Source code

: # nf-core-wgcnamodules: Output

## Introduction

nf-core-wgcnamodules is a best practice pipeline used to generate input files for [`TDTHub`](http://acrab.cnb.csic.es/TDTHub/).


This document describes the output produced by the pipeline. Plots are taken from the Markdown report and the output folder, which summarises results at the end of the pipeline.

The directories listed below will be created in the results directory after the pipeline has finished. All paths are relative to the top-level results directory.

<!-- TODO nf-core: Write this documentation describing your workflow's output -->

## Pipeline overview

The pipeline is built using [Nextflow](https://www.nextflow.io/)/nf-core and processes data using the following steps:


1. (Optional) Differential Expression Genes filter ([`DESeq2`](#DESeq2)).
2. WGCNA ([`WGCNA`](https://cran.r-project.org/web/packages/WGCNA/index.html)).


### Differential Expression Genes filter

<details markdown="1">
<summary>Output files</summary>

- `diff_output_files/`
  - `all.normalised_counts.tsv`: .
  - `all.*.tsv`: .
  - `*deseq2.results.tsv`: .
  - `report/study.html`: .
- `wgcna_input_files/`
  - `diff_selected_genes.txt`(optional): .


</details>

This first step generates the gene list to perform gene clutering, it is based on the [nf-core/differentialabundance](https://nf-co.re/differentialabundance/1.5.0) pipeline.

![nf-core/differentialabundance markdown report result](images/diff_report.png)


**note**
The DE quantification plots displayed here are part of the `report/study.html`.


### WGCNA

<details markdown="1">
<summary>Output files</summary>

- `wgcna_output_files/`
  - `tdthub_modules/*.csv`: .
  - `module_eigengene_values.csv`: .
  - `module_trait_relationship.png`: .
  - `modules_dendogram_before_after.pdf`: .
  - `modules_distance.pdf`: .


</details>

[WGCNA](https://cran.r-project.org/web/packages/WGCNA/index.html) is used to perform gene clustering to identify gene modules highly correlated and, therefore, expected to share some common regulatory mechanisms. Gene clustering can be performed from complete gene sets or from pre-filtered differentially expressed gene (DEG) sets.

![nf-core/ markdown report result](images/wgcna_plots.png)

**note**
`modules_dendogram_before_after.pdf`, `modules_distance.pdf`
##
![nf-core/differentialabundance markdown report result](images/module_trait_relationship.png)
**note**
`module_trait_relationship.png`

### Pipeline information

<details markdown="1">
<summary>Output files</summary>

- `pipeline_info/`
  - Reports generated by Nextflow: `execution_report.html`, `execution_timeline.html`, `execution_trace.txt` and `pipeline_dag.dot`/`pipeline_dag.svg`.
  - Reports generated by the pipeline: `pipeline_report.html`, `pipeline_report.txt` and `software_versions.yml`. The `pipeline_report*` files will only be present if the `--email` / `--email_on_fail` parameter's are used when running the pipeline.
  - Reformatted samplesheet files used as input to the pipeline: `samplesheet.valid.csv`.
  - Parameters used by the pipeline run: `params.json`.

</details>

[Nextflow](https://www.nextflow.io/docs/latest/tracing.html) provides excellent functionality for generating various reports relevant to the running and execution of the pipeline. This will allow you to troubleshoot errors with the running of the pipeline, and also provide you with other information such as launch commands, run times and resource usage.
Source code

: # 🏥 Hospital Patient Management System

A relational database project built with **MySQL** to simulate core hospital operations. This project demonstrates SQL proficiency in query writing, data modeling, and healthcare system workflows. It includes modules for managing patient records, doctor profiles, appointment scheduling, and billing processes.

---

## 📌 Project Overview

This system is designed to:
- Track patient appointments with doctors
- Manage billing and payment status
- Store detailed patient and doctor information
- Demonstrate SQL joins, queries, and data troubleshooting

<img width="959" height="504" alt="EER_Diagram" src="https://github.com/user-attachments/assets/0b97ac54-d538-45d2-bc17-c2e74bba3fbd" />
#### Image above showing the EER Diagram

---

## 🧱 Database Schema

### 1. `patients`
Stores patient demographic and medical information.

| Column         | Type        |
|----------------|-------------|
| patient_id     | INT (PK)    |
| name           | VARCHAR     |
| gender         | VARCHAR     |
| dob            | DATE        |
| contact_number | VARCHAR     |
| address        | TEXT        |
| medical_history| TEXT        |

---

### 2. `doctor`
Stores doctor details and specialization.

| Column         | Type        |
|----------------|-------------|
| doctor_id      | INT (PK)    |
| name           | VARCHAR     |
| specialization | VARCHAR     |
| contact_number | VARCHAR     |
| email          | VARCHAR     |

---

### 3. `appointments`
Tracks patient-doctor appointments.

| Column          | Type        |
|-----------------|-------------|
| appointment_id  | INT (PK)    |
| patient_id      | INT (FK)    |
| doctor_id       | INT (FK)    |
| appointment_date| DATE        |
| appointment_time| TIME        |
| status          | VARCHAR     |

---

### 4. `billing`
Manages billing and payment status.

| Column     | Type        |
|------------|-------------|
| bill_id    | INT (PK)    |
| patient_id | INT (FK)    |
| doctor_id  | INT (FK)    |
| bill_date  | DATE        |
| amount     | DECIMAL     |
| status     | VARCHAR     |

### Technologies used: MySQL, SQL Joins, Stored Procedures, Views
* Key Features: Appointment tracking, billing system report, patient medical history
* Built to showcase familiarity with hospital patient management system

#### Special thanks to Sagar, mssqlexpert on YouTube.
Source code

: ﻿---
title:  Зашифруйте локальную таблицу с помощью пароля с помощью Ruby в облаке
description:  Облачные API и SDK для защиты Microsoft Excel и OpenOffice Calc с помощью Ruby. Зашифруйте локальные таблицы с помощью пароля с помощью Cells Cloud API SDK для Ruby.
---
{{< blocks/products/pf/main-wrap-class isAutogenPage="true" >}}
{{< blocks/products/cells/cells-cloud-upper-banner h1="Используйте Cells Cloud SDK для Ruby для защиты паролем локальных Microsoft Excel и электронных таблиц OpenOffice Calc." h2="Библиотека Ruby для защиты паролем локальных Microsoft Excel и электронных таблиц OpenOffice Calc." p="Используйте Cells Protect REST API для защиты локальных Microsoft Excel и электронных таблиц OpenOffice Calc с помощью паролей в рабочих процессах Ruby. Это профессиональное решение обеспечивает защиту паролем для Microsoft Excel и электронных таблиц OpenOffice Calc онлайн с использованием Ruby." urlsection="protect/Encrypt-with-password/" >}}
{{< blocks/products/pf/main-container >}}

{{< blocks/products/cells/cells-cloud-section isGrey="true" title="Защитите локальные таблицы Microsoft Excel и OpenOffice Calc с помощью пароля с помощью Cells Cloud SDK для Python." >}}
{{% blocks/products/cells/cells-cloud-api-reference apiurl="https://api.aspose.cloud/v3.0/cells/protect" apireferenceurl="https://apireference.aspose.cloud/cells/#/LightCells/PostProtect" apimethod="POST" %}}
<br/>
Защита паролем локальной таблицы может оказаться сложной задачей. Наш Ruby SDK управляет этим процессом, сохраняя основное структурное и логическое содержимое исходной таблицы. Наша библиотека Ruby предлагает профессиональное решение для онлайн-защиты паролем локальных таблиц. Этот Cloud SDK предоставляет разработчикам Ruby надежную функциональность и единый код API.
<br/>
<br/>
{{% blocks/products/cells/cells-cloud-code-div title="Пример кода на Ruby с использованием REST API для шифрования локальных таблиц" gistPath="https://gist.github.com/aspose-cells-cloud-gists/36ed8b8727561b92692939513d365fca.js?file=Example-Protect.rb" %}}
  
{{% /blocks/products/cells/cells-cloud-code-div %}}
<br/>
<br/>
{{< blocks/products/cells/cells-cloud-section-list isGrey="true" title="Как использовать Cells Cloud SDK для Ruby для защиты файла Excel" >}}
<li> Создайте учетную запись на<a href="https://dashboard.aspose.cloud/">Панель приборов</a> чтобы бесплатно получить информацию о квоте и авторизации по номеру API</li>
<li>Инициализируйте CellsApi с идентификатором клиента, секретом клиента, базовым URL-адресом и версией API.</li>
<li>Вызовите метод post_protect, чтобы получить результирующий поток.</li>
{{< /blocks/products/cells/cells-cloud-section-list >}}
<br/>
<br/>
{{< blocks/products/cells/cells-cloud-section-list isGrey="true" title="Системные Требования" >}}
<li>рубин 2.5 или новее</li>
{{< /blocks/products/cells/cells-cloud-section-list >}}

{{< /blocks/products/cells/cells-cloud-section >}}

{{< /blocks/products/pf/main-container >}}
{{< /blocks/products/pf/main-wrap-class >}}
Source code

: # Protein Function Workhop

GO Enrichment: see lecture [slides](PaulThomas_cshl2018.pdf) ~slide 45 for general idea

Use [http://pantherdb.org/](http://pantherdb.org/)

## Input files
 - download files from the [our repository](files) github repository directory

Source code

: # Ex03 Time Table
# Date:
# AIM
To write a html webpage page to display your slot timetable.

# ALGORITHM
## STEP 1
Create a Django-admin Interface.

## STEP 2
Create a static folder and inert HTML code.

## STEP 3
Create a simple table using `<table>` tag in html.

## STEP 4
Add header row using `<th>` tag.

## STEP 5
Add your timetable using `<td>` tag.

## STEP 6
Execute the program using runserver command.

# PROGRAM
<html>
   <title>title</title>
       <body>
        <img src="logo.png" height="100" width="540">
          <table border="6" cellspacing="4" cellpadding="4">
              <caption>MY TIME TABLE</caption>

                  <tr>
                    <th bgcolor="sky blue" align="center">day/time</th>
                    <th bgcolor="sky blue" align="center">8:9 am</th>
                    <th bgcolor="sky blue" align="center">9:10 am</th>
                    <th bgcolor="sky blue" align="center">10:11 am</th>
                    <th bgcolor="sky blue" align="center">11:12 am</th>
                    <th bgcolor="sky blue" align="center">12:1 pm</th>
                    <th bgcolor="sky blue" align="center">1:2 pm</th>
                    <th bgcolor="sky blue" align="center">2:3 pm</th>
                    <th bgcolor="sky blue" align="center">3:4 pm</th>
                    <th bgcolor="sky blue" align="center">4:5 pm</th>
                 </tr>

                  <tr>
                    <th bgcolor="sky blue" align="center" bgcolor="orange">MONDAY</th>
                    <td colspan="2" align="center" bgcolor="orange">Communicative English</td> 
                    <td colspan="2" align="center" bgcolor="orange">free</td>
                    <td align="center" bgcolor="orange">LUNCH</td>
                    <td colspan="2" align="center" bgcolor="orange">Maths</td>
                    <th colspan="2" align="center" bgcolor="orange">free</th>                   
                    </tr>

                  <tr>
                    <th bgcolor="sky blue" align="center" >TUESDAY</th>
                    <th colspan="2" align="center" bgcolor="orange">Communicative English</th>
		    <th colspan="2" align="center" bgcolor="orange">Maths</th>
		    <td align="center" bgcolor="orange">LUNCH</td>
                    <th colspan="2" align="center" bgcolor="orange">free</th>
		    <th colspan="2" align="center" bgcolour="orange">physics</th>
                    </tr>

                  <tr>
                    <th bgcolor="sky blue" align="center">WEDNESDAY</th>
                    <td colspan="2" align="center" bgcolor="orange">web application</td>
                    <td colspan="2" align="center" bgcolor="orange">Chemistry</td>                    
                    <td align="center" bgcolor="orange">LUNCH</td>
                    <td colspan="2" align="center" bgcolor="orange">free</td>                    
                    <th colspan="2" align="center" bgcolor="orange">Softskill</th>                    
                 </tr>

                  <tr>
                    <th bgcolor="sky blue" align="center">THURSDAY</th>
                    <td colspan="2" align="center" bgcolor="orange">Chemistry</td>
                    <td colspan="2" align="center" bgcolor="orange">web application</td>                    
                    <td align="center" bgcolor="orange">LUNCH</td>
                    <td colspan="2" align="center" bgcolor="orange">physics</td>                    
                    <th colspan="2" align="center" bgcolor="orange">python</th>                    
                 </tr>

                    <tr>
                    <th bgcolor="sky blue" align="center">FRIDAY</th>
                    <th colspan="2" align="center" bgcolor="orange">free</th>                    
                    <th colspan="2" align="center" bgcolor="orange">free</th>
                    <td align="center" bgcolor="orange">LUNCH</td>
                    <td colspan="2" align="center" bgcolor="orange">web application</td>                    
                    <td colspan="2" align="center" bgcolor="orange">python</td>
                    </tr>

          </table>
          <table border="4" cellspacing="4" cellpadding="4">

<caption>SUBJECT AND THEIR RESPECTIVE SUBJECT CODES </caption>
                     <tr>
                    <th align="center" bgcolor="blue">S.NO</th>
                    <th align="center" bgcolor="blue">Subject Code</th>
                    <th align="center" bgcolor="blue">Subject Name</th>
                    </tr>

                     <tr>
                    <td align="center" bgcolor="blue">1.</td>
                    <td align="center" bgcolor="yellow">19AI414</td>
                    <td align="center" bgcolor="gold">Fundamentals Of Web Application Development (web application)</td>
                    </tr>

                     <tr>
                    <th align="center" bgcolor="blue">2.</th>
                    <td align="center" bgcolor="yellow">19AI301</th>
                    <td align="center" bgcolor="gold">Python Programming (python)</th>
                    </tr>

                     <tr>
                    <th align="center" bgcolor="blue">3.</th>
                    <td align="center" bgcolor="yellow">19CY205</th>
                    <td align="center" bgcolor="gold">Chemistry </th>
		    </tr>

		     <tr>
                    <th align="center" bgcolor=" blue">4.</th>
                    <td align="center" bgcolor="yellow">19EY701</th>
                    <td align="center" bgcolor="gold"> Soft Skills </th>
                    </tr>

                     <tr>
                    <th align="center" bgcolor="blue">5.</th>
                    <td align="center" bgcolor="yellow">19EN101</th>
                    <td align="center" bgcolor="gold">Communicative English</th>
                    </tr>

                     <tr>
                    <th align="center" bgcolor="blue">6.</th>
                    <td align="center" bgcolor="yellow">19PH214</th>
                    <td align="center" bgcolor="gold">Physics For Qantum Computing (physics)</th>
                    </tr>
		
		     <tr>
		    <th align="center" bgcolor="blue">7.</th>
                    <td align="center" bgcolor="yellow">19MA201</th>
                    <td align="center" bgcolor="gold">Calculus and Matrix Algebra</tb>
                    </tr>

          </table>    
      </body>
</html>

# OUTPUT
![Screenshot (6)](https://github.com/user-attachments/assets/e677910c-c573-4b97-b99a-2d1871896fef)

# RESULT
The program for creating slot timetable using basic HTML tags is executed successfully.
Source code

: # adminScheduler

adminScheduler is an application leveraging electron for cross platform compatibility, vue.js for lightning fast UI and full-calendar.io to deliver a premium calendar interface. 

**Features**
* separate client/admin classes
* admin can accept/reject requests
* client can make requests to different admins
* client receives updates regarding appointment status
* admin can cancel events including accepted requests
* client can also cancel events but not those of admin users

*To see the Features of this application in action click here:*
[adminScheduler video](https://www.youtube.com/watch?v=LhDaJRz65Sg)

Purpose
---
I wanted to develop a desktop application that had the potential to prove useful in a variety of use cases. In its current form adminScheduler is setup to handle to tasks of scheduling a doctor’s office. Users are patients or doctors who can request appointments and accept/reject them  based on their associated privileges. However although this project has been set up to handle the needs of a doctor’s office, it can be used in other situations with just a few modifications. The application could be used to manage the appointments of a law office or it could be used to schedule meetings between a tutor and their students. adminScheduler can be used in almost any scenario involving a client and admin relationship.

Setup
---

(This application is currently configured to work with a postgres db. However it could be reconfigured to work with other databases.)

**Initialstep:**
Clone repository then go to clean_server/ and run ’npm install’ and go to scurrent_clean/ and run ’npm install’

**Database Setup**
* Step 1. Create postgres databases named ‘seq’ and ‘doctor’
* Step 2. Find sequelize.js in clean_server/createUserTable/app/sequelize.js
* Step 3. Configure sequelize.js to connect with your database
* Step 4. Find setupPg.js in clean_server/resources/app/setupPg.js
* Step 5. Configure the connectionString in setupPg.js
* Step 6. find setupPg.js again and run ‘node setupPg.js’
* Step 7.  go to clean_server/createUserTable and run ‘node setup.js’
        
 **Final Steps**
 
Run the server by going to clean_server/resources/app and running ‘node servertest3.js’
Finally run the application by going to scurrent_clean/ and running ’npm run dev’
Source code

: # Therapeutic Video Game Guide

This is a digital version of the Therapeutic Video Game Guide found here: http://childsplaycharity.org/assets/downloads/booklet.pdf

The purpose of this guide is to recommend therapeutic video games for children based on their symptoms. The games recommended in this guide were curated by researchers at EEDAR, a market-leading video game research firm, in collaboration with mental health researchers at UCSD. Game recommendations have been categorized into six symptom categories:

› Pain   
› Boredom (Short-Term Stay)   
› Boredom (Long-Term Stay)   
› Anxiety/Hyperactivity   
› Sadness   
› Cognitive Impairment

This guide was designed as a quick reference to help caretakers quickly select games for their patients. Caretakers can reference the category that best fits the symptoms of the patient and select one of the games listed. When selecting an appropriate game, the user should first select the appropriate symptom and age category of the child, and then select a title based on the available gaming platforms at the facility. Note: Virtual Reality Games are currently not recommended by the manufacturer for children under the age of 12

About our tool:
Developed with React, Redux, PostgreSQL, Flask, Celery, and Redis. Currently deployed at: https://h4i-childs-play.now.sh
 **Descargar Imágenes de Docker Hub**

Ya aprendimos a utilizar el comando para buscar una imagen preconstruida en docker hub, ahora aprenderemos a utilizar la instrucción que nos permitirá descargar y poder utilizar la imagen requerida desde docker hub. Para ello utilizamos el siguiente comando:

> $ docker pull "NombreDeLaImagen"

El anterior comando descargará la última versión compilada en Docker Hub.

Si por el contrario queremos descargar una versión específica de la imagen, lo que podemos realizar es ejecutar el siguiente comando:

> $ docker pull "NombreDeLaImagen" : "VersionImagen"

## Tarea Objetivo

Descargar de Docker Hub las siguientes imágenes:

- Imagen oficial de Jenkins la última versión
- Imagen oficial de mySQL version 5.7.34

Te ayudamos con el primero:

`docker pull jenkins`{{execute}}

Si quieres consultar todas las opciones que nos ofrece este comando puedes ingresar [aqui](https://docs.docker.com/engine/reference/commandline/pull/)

EXERCISE BRIEF:
Find all the lines containing "border" in the material, then copy them.

TASK RESPONSE:
          <table border="6" cellspacing="4" cellpadding="4">
          <table border="4" cellspacing="4" cellpadding="4">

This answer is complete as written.